Movie reviews, news and more

Anything Else

March 4, 2005 by Gary Panton

‘Anything Else’ might be a difficult DVD to rent (ask the bloke behind the counter if he’s got ‘Anything Else’, and he’ll doubtless reply “only what you see, mate” – it could conceivably go on all day), but it’s worth it. From Woody Allen – a writer-director so regular in his one-movie-a-year mantra that you can practically set your Casio by his releases – it’s another mirthsome trip into New York neuroses, laced with easily enough good humour and textbook awkwardness to be well worth a recommendation.

Not unusually for a Woody flick, its concern is with the lifespan of a romantic liaison, in this case between socially-cumbersome comedy writer Jerry (Jason Biggs) and the inadvertently-manipulative Amanda (Christina Ricci). Upon meeting for the first time, the pair fall in love almost instantly – but it’s not long before she’s putting the brakes on the rumpy-pumpy, he’s losing patience with all around him (including psychiatrist William Hill and manager Danny De Vito), and the relationship looks to be crumbling faster than a packet of Hob-Nobs thrown against a wall by a body-builder.

As a nice touch, Biggs talks intermittently to the camera, and Woody himself pops up as a would-be mentor (as in, he “would be” a mentor if the advice he was dishing out wasn’t so appalling) to the troubled twenty-something. Ricci, meanwhile, delivers a cracking performance, and her striking good looks are infinitely more captivating than anything the stage hypnotist could ever have conjured up in Allen’s 2001 project ‘The Curse of the Jade Scorpion’.

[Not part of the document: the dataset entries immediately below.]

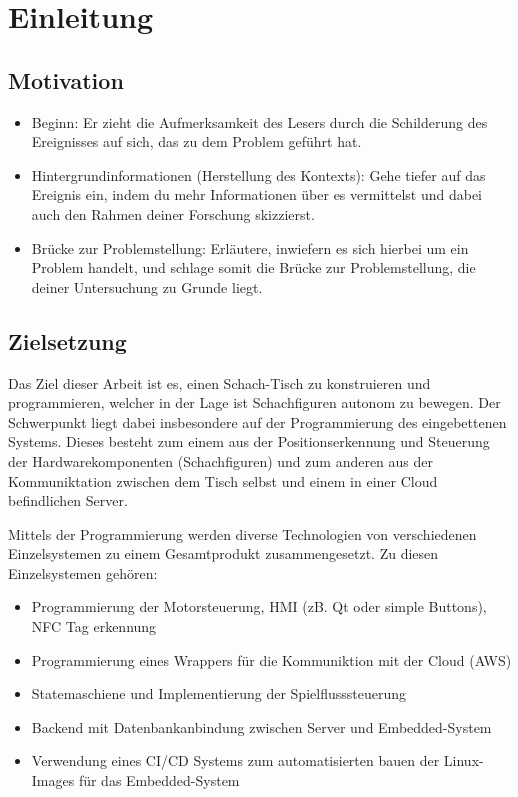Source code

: 

\hypertarget{einleitung}{%
\section{Einleitung}\label{einleitung}}

\hypertarget{motivation}{%
\subsection{Motivation}\label{motivation}}

\begin{itemize}
\tightlist
\item
  Beginn: Er zieht die Aufmerksamkeit des Lesers durch die Schilderung
  des Ereignisses auf sich, das zu dem Problem geführt hat.
\item
  Hintergrundinformationen (Herstellung des Kontexts): Gehe tiefer auf
  das Ereignis ein, indem du mehr Informationen über es vermittelst und
  dabei auch den Rahmen deiner Forschung skizzierst.
\item
  Brücke zur Problemstellung: Erläutere, inwiefern es sich hierbei um
  ein Problem handelt, und schlage somit die Brücke zur Problemstellung,
  die deiner Untersuchung zu Grunde liegt.
\end{itemize}

\hypertarget{zielsetzung}{%
\subsection{Zielsetzung}\label{zielsetzung}}

Das Ziel dieser Arbeit ist es, einen Schach-Tisch zu konstruieren und
programmieren, welcher in der Lage ist Schachfiguren autonom zu bewegen.
Der Schwerpunkt liegt dabei insbesondere auf der Programmierung des
eingebettenen Systems. Dieses besteht zum einem aus der
Positionserkennung und Steuerung der Hardwarekomponenten (Schachfiguren)
und zum anderen aus der Kommuniktation zwischen dem Tisch selbst und
einem in einer Cloud befindlichen Server.

Mittels der Programmierung werden diverse Technologien von verschiedenen
Einzelsystemen zu einem Gesamtprodukt zusammengesetzt. Zu diesen
Einzelsystemen gehören:

\begin{itemize}
\tightlist
\item
  Programmierung der Motorsteuerung, HMI (zB. Qt oder simple Buttons),
  NFC Tag erkennung
\item
  Programmierung eines Wrappers für die Kommuniktion mit der Cloud (AWS)
\item
  Statemaschiene und Implementierung der Spielflusssteuerung
\item
  Backend mit Datenbankanbindung zwischen Server und Embedded-System
\item
  Verwendung eines CI/CD Systems zum automatisierten bauen der
  Linux-Images für das Embedded-System
\end{itemize}


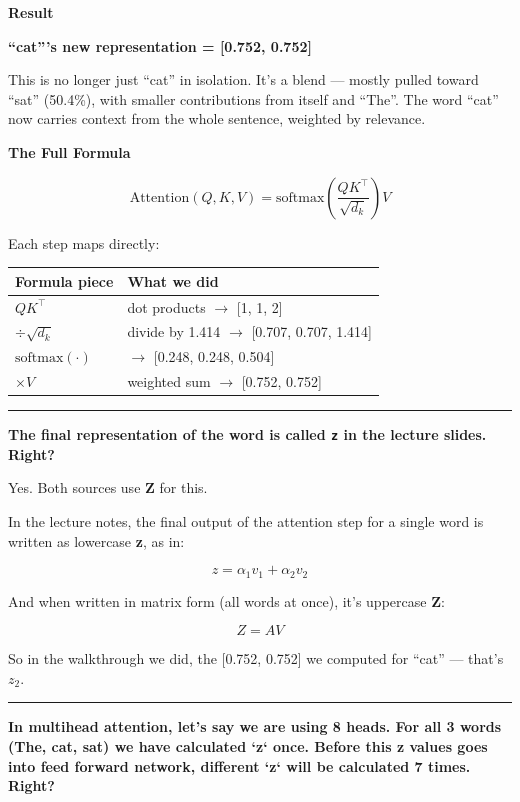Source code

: \medskip
\textbf{Result}

\textbf{``cat'''s new representation = [0.752, 0.752]}

This is no longer just ``cat'' in isolation. It's a blend --- mostly pulled toward ``sat'' (50.4\%), with smaller contributions from itself and ``The''. The word ``cat'' now carries context from the whole sentence, weighted by relevance.

\medskip
\textbf{The Full Formula}

\[
\mathrm{Attention}(Q, K, V) = \mathrm{softmax}\!\left(\frac{QK^\top}{\sqrt{d_k}}\right)V
\]

Each step maps directly:

\begin{center}
\begin{tabular}{ll}
\hline
Formula piece & What we did \\
\hline
$QK^\top$ & dot products $\to$ [1, 1, 2] \\
$\div \sqrt{d_k}$ & divide by 1.414 $\to$ [0.707, 0.707, 1.414] \\
$\mathrm{softmax}(\cdot)$ & $\to$ [0.248, 0.248, 0.504] \\
$\times V$ & weighted sum $\to$ [0.752, 0.752] \\
\hline
\end{tabular}
\end{center}

\bigskip
\hrule
\bigskip

\textbf{The final representation of the word is called \texttt{z} in the lecture slides. Right?}

\medskip

Yes. Both sources use \textbf{Z} for this.

In the lecture notes, the final output of the attention step for a single word is written as lowercase \textbf{z}, as in:

\[
z = \alpha_1 v_1 + \alpha_2 v_2
\]

And when written in matrix form (all words at once), it's uppercase \textbf{Z}:

\[
Z = AV
\]

So in the walkthrough we did, the [0.752, 0.752] we computed for ``cat'' --- that's $z_2$.

\bigskip
\hrule
\bigskip

\textbf{In multihead attention, let's say we are using 8 heads. For all 3 words (The, cat, sat) we have calculated `z` once. Before this z values goes into feed forward network, different `z` will be calculated 7 times. Right?}

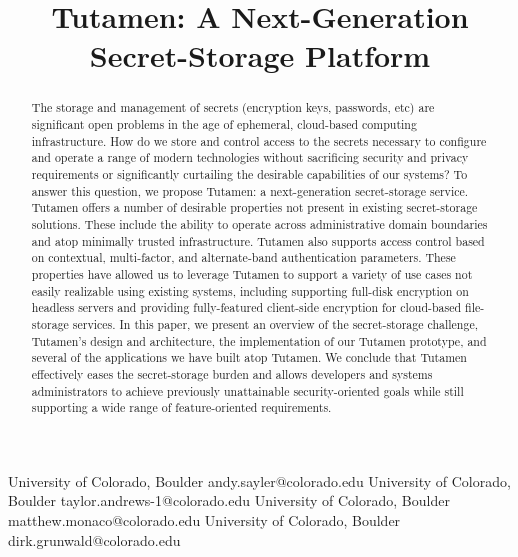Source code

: \documentclass[10pt]{socc}
\begin{document}
\setlength{\pdfpageheight}{\paperheight}
\setlength{\pdfpagewidth}{\paperwidth}


\title{Tutamen: A Next-Generation Secret-Storage Platform}

           {University of Colorado, Boulder}
           {andy.sayler@colorado.edu}
           {University of Colorado, Boulder}
           {taylor.andrews-1@colorado.edu}
           {University of Colorado, Boulder}
           {matthew.monaco@colorado.edu}
           {University of Colorado, Boulder}
           {dirk.grunwald@colorado.edu}

\maketitle

\begin{abstract}
The storage and management of secrets (encryption keys, passwords,
etc) are significant open problems in the age of ephemeral,
cloud-based computing infrastructure. How do we store and control
access to the secrets necessary to configure and operate a range of
modern technologies without sacrificing security and privacy
requirements or significantly curtailing the desirable capabilities of
our systems? To answer this question, we propose Tutamen: a
next-generation secret-storage service. Tutamen offers a number of
desirable properties not present in existing secret-storage
solutions. These include the ability to operate across administrative
domain boundaries and atop minimally trusted infrastructure. Tutamen
also supports access control based on contextual, multi-factor, and
alternate-band authentication parameters. These properties have
allowed us to leverage Tutamen to support a variety of use cases not
easily realizable using existing systems, including supporting
full-disk encryption on headless servers and providing fully-featured
client-side encryption for cloud-based file-storage services. In this
paper, we present an overview of the secret-storage challenge,
Tutamen's design and architecture, the implementation of our Tutamen
prototype, and several of the applications we have built atop
Tutamen. We conclude that Tutamen effectively eases the secret-storage
burden and allows developers and systems administrators to achieve
previously unattainable security-oriented goals while still supporting
a wide range of feature-oriented requirements.
\end{abstract}
\end{document}
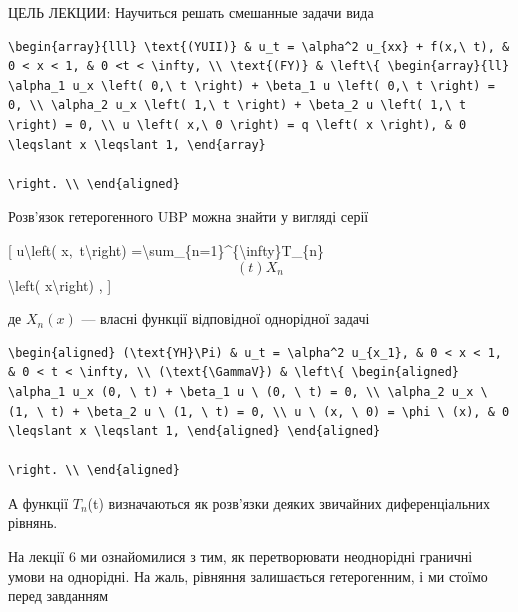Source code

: \documentclass[
]{article}
\begin{document}
{{ЦЕЛЬ ЛЕКЦИИ: Научиться решать смешанные задачи вида

\begin{verbatim}
\begin{array}{lll} \text{(YUII)} & u_t = \alpha^2 u_{xx} + f(x,\ t), & 0 < x < 1, & 0 <t < \infty, \\ \text{(FY)} & \left\{ \begin{array}{ll} \alpha_1 u_x \left( 0,\ t \right) + \beta_1 u \left( 0,\ t \right) = 0, \\ \alpha_2 u_x \left( 1,\ t \right) + \beta_2 u \left( 1,\ t \right) = 0, \\ u \left( x,\ 0 \right) = q \left( x \right), & 0 \leqslant x \leqslant 1, \end{array}

\right. \\ \end{aligned}
\end{verbatim}

Розв'язок гетерогенного UBP можна знайти у вигляді серії

{[} u\textbackslash left( x,~t\textbackslash right)
=\textbackslash sum\_\{n=1\}\^{}\{\textbackslash infty\}T\_\{n\}\[\left( t\right)X_{n}\]\textbackslash left(
x\textbackslash right) , {]}

де \(X_n\left(x\right)\) --- власні функції відповідної однорідної
задачі

\begin{verbatim}
\begin{aligned} (\text{YH}\Pi) & u_t = \alpha^2 u_{x_1}, & 0 < x < 1, & 0 < t < \infty, \\ (\text{\GammaV}) & \left\{ \begin{aligned} \alpha_1 u_x (0, \ t) + \beta_1 u \ (0, \ t) = 0, \\ \alpha_2 u_x \ (1, \ t) + \beta_2 u \ (1, \ t) = 0, \\ u \ (x, \ 0) = \phi \ (x), & 0 \leqslant x \leqslant 1, \end{aligned} \end{aligned}

\right. \\ \end{aligned}
\end{verbatim}

А функції \(T_n\)(t) визначаються як розв'язки деяких звичайних
диференціальних рівнянь.

На лекції 6 ми ознайомилися з тим, як перетворювати неоднорідні граничні
умови на однорідні. На жаль, рівняння залишається гетерогенним, і ми
стоїмо перед завданням

}}
\end{document}
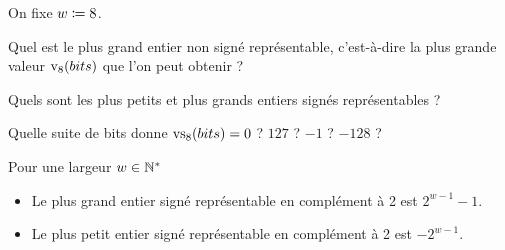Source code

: \documentclass{magnolia}
\begin{document}
\begin{exoUnique}
  \exo
  On fixe $w \coloneqq 8$.
  \begin{questions}
    \item Quel est le plus grand entier non signé représentable, c'est-à-dire
          la plus grande valeur ${\rm v}_{8}(bits)$ que l'on peut obtenir ?
    \item Quels sont les plus petits et plus grands entiers signés
          représentables ?
    \item Quelle suite de bits donne ${\rm vs}_{8}(bits) = 0$ ? $127$ ?
          $-1$ ? $-128$ ?
  \end{questions}
\end{exoUnique}

\begin{proposition}
  Pour une largeur $w\in{\mathbb{N}^*}$
  \begin{itemize}
    \item Le plus grand entier signé représentable en complément à 2 est
          $2^{w - 1} - 1$.
    \item Le plus petit entier signé représentable en complément à 2 est
          $-2^{w - 1}$.
  \end{itemize}
\end{proposition}
\end{document}
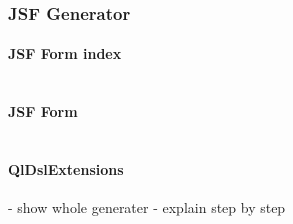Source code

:\subsubsection {JSF Generator}
\label{sec:jsfGenerator}
 
 
 \paragraph{JSF Form index}
$\;$ \\ 
\paragraph{JSF Form}
$\;$ \\ 
\paragraph{QlDslExtensions} 
$\;$ \\ 

- show whole generater
- explain step by step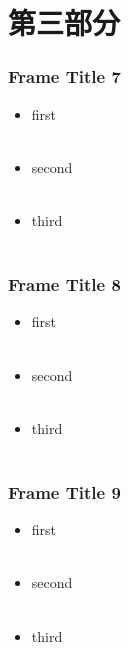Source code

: \documentclass[10pt,aspectratio=43]{beamer} %
\begin{document}
	\section{第三部分}
	\begin{frame}
		\frametitle{Frame Title 7}
		\begin{itemize} 
			\item first \\~\\
			\item second \\~\\
			\item third \\~\\
		\end{itemize}
	\end{frame}
	\begin{frame}
		\frametitle{Frame Title 8}
		\begin{itemize} 
			\item first \\~\\
			\item second \\~\\
			\item third \\~\\
		\end{itemize}
	\end{frame}
	\begin{frame}
		\frametitle{Frame Title 9}
		\begin{itemize} 
			\item first \\~\\
			\item second \\~\\
			\item third \\~\\
		\end{itemize}
	\end{frame}
\end{document}
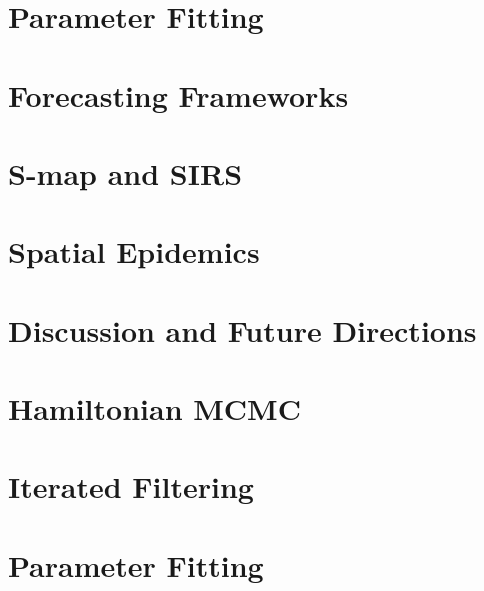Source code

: \documentclass[12pt, twoside]{report}
\makeatletter
\let\org@subfile
\renewcommand*{}[1]{%
  \filename@parse{#1}%
  \expandafter
  \graphicspath\expandafter{\expandafter{\filename@area}}%
  \org@subfile{#1}%
}
\makeatother
\begin{document}
	\chapter{Parameter Fitting}

		\graphicspath{{../SC1/}}
		

	\chapter{Forecasting Frameworks}

		

	\chapter{S-map and SIRS}

		

	\chapter{Spatial Epidemics}

		

	\chapter{Discussion and Future Directions}

		
	


	\appendix

	\chapter{Hamiltonian MCMC}

		

	\chapter{Iterated Filtering}

		

	\chapter{Parameter Fitting}
\end{document}
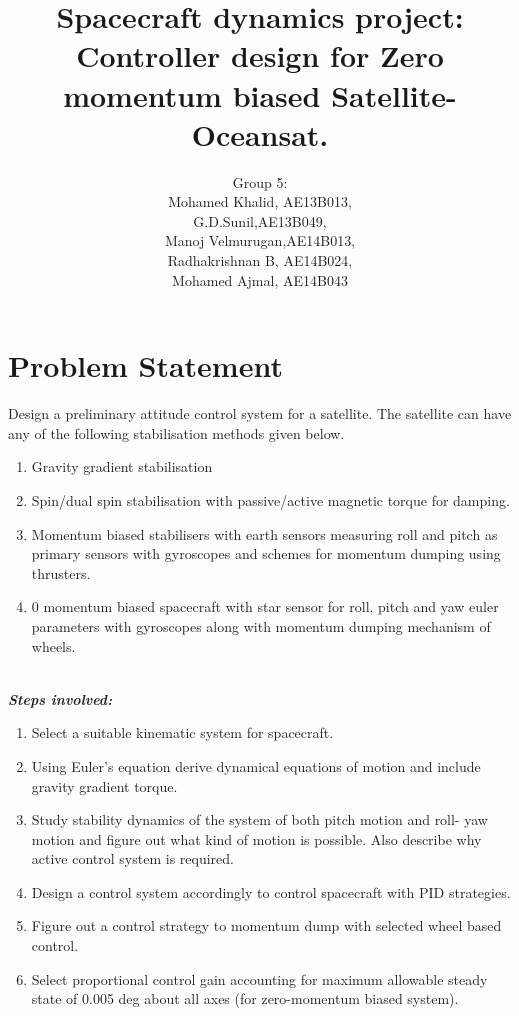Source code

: \documentclass[10pt,a4paper]{report}
\author{Group 5:\\Mohamed Khalid, AE13B013,\\G.D.Sunil,AE13B049,\\Manoj Velmurugan,AE14B013,\\Radhakrishnan B, AE14B024,\\Mohamed Ajmal, AE14B043 }
\title{Spacecraft dynamics project: Controller design for Zero momentum biased Satellite-Oceansat.}
\begin{document}
\maketitle
\tableofcontents
\chapter{Problem Statement}
Design a preliminary attitude control system for a satellite. The satellite can have any of the following stabilisation methods given below.
\begin{enumerate}
\item Gravity gradient stabilisation
\item Spin/dual spin stabilisation with passive/active magnetic torque for damping. 
\item Momentum biased stabilisers with earth sensors measuring roll and pitch as primary sensors with gyroscopes and schemes for momentum dumping using thrusters.
\item 0 momentum biased spacecraft with star sensor for roll, pitch and yaw euler parameters with gyroscopes along with momentum dumping mechanism of wheels.\\
\\
\end{enumerate}

\emph{\textbf{Steps involved:}}
\begin{enumerate}
\item Select a suitable kinematic system for spacecraft.
\item Using Euler's equation derive dynamical equations of motion and include gravity gradient torque.
\item Study stability dynamics of the system of both pitch motion and roll-
yaw motion and figure out what kind of motion is possible. Also describe why active control system is required.
\item Design a control system accordingly to control spacecraft with PID strategies.
\item Figure out a control strategy to momentum dump with selected wheel based control.
\item Select proportional control gain accounting for maximum allowable steady state 
of 0.005 deg about all axes (for zero-momentum biased system).

\end{enumerate}
\end{document}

Sure, old Wooders dips a little shamelessly into his own back catalogue (most notably ‘Annie Hall’) to come up with some of the ideas in this one – but it features a much younger leading cast than he normally works with, and they inject a freshness into the material which deserves to open up his work to a whole new audience who may otherwise have ignored a Woody Allen movie. The humour in this one may be a little uncomfortable to watch at times, but that doesn’t prevent ‘Anything Else’ from being entertaining, intelligent and funny.